§ WORK TO COMPLETE: From the first line to the last, copy the data exactly and drop the pictures.

§ RECORD EXTRACTS:

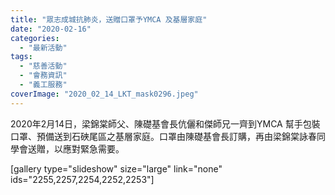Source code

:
 ```yaml
---
title: "眾志成城抗肺炎，送贈口罩予YMCA 及基層家庭"
date: "2020-02-16"
categories: 
  - "最新活動"
tags: 
  - "慈善活動"
  - "會務資訊"
  - "義工服務"
coverImage: "2020_02_14_LKT_mask0296.jpeg"
---
```


2020年2月14日，梁錦棠師父、陳礎基會長伉儷和傑師兄一齊到YMCA 幫手包裝口罩、預備送到石硤尾區之基層家庭。口罩由陳礎基會長訂購，再由梁錦棠詠春同學會送贈，以應對緊急需要。<!--more-->

\[gallery type="slideshow" size="large" link="none" ids="2255,2257,2254,2252,2253"\]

§ SOLUTION BELOW:
Source code

:
 ```yaml
---
title: "眾志成城抗肺炎，送贈口罩予YMCA 及基層家庭"
date: "2020-02-16"
categories: 
  - "最新活動"
tags: 
  - "慈善活動"
  - "會務資訊"
  - "義工服務"
coverImage: "2020_02_14_LKT_mask0296.jpeg"
---
```


2020年2月14日，梁錦棠師父、陳礎基會長伉儷和傑師兄一齊到YMCA 幫手包裝口罩、預備送到石硤尾區之基層家庭。口罩由陳礎基會長訂購，再由梁錦棠詠春同學會送贈，以應對緊急需要。<!--more-->

\[gallery type="slideshow" size="large" link="none" ids="2255,2257,2254,2252,2253"\]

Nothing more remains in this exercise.